* [TASK STATEMENT] Copy out only the span from the line with "searching for stars" to the end of the data, both ends kept, word for word.

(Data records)

• • • • • • •

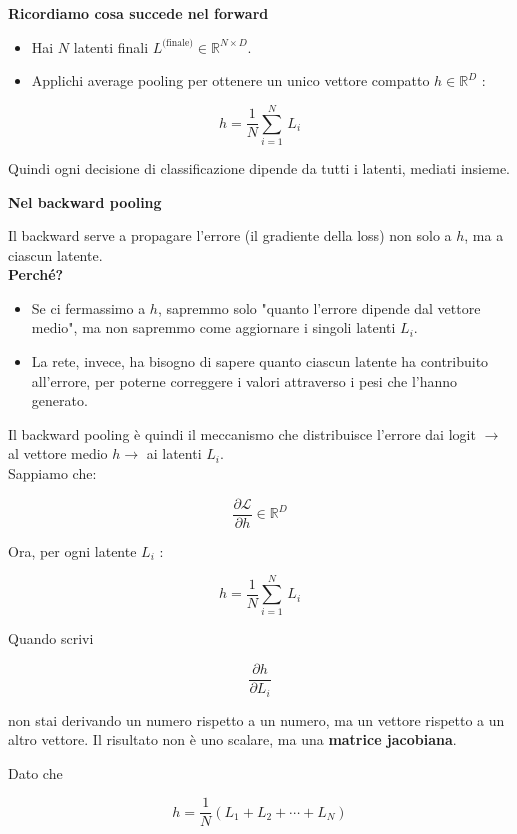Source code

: \documentclass[
  11pt,
]{article}
\begin{document}
\[\ \]

\textbf{Ricordiamo cosa succede nel forward}

\begin{itemize}
\item
  Hai \(N\) latenti finali
  \(L^{\text{(finale)}} \in \mathbb{R}^{N \times D}\).
\item
  Applichi average pooling per ottenere un unico vettore compatto
  \(h \in \mathbb{R}^{D}\) :
\end{itemize}


\[h = \frac{1}{N}\sum_{i = 1}^{N}\, L_{i}\]


Quindi ogni decisione di classificazione dipende da tutti i latenti,
mediati insieme.

\textbf{Nel backward pooling}

Il backward serve a propagare l'errore (il gradiente
della loss) non solo a \(h\), ma a ciascun latente.\\
\textbf{Perché?}

\begin{itemize}
\item
  Se ci fermassimo a \(h\), sapremmo solo "quanto
  l'errore dipende dal vettore medio", ma non sapremmo
  come aggiornare i singoli latenti \(L_{i}\).
\item
  La rete, invece, ha bisogno di sapere quanto ciascun latente ha
  contribuito all'errore, per poterne correggere i
  valori attraverso i pesi che l'hanno generato.
\end{itemize}

Il backward pooling è quindi il meccanismo che distribuisce
l'errore dai logit \(\rightarrow\) al vettore medio
\(h \rightarrow\) ai latenti \(L_{i}\).\\
Sappiamo che:

\[\frac{\partial\mathcal{L}}{\partial h} \in \mathbb{R}^{D}\]

Ora, per ogni latente \(L_{i}\) :

\[h = \frac{1}{N}\sum_{i = 1}^{N}\, L_{i}\]

Quando scrivi

\[\frac{\partial h}{\partial L_{i}}\]

non stai derivando un numero rispetto a un numero, ma un vettore
rispetto a un altro vettore. Il risultato non è uno scalare, ma una
\textbf{matrice jacobiana}.

Dato che

\[h = \frac{1}{N}\left( L_{1} + L_{2} + \cdots + L_{N} \right)\]
\end{document}
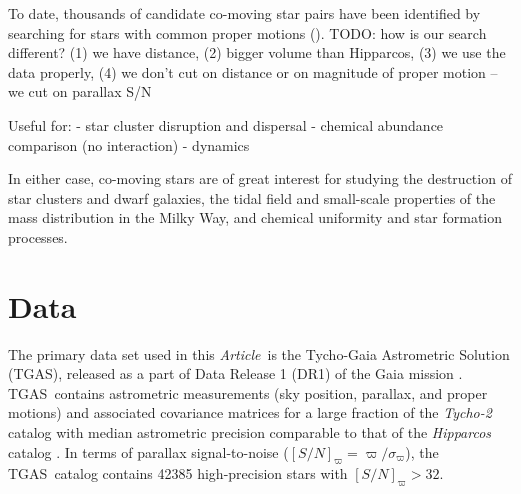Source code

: \documentclass[manuscript, letterpaper]{aastex6}
\newcommand{\project}[1]{\textsl{#1}}
\newcommand{\acronym}[1]{{\small{#1}}}
\newcommand{\documentname}{\textsl{Article}}
\newcommand{\dr}{\acronym{DR1}}
\newcommand{\tgas}{\acronym{TGAS}}
\newcommand{\kms}{\ensuremath{\rm km~s^{-1}}}
\newcommand{\snr}{[S/N]_\varpi}
\newcommand{\todo}[1]{{\color{red}TODO: #1}}
\begin{document}
To date, thousands of candidate co-moving star pairs have been identified by
searching for stars with common proper motions (\citealt{Luyten:1979,
Poveda:1994, Allen:2000, Gould:2003, Chaname:2004, Lepine:2007,
Alonso-Floriano:2015}). \todo{how is our search different? (1) we have distance, (2) bigger volume than Hipparcos, (3) we use the data properly, (4) we don't cut on distance or on magnitude of proper motion -- we cut on parallax S/N}



Useful for:
- star cluster disruption and dispersal
- chemical abundance comparison (no interaction)
- dynamics

In either case, co-moving stars are of great interest
for studying the destruction of star clusters and dwarf galaxies, the tidal
field and small-scale properties of the mass distribution in the Milky Way, and
chemical uniformity and star formation processes.

\section{Data} \label{sec:data}

The primary data set used in this \documentname\ is the Tycho-Gaia Astrometric
Solution (\tgas), released as a part of Data Release 1 (\dr) of the Gaia mission
\citep{2016arXiv160904172G,2016arXiv160904303L}.
\tgas\ contains astrometric measurements (sky position,
parallax, and proper motions) and associated covariance matrices for a large
fraction of the \project{Tycho-2} catalog \citep{2000A&A...355L..27H} with median
astrometric precision comparable to that of the \project{Hipparcos} catalog
\citep[$\approx 0.3~{\rm mas}$;][]{2007ASSL..350.....V}. In terms of parallax
signal-to-noise ($\snr = \varpi/\sigma_\varpi$), the \tgas\ catalog contains
42385 high-precision stars with $\snr > 32$.
\end{document}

• • • • • • •

* [RESULT OF THE TASK]
searching for stars with common proper motions (\citealt{Luyten:1979,
Poveda:1994, Allen:2000, Gould:2003, Chaname:2004, Lepine:2007,
Alonso-Floriano:2015}). \todo{how is our search different? (1) we have distance, (2) bigger volume than Hipparcos, (3) we use the data properly, (4) we don't cut on distance or on magnitude of proper motion -- we cut on parallax S/N}



Useful for:
- star cluster disruption and dispersal
- chemical abundance comparison (no interaction)
- dynamics

In either case, co-moving stars are of great interest
for studying the destruction of star clusters and dwarf galaxies, the tidal
field and small-scale properties of the mass distribution in the Milky Way, and
chemical uniformity and star formation processes.

\section{Data} \label{sec:data}

The primary data set used in this \documentname\ is the Tycho-Gaia Astrometric
Solution (\tgas), released as a part of Data Release 1 (\dr) of the Gaia mission
\citep{2016arXiv160904172G,2016arXiv160904303L}.
\tgas\ contains astrometric measurements (sky position,
parallax, and proper motions) and associated covariance matrices for a large
fraction of the \project{Tycho-2} catalog \citep{2000A&A...355L..27H} with median
astrometric precision comparable to that of the \project{Hipparcos} catalog
\citep[$\approx 0.3~{\rm mas}$;][]{2007ASSL..350.....V}. In terms of parallax
signal-to-noise ($\snr = \varpi/\sigma_\varpi$), the \tgas\ catalog contains
42385 high-precision stars with $\snr > 32$.
\end{document}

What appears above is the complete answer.